## Collected data
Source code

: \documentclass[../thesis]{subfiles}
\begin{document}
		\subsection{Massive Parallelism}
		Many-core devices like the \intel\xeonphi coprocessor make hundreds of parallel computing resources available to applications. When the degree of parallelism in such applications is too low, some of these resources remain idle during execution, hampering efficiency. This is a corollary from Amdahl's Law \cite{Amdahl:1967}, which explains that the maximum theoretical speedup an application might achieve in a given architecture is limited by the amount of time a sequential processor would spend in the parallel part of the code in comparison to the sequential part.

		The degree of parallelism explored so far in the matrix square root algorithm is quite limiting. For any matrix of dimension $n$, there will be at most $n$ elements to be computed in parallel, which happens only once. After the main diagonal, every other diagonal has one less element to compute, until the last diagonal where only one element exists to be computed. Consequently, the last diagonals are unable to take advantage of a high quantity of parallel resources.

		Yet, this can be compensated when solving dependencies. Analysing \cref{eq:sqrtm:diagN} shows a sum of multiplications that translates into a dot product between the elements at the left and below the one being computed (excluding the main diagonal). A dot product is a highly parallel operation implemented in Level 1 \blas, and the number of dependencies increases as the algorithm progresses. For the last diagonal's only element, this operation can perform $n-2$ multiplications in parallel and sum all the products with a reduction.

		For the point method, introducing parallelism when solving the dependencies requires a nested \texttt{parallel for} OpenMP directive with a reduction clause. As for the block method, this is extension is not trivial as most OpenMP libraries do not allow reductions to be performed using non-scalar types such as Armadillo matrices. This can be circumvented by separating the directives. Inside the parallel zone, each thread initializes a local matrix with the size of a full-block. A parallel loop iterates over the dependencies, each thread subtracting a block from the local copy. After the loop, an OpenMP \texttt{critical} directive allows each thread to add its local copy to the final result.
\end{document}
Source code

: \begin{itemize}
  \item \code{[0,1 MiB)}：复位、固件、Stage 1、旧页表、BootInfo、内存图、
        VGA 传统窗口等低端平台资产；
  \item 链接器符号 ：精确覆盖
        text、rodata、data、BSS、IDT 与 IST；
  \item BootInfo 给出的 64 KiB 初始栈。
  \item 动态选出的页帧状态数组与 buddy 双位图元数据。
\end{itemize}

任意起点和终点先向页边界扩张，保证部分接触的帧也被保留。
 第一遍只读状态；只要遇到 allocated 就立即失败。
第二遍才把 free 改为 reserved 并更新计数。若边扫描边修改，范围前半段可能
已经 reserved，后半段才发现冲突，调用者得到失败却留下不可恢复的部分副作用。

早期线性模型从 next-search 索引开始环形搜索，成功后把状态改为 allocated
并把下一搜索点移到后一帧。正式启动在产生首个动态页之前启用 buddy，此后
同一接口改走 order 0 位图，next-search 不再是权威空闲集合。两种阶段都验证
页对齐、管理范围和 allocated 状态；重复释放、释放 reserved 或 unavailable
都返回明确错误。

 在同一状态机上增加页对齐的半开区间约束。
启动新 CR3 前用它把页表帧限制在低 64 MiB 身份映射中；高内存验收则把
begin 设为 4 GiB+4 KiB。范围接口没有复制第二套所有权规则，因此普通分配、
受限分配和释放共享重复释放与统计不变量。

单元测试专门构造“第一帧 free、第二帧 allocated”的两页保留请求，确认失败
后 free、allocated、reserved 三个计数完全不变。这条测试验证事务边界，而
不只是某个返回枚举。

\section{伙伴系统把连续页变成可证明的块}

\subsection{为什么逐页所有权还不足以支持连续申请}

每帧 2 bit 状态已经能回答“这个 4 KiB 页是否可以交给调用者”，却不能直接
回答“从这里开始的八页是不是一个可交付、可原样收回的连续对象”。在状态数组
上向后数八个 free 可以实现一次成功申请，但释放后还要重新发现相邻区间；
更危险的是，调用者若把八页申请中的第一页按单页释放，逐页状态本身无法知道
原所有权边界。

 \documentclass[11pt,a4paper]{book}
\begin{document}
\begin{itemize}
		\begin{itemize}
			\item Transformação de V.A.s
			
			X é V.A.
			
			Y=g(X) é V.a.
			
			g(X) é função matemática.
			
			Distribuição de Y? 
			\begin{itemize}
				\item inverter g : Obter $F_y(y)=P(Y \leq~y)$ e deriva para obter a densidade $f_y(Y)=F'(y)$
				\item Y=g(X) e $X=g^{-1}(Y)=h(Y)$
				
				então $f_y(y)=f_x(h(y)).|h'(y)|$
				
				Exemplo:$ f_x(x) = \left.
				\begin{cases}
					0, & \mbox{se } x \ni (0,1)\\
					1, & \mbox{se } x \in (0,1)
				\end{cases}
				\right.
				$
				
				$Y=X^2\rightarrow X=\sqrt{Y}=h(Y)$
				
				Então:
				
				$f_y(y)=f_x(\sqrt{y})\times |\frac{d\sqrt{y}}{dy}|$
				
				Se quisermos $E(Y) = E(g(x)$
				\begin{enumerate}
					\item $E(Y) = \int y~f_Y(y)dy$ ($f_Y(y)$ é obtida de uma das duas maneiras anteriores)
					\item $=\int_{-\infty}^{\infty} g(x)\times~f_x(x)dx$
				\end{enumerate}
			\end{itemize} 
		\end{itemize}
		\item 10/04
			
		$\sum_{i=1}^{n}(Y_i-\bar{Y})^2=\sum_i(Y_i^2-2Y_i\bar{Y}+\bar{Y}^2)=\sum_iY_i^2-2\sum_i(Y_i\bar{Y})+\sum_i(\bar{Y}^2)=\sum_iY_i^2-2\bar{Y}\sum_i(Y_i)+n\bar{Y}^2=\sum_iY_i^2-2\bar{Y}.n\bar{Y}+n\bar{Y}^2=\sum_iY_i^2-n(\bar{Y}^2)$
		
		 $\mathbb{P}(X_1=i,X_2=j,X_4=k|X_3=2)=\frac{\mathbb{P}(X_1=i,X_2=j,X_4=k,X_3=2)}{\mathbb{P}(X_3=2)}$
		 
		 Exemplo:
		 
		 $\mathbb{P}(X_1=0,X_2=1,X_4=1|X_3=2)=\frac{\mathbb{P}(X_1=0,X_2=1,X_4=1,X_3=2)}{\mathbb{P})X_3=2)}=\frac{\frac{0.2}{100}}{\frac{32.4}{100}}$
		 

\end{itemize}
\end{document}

## THE TASK
Say, as a bare number, how many lines above contain the word "next".

## EXERCISE OUTPUT
2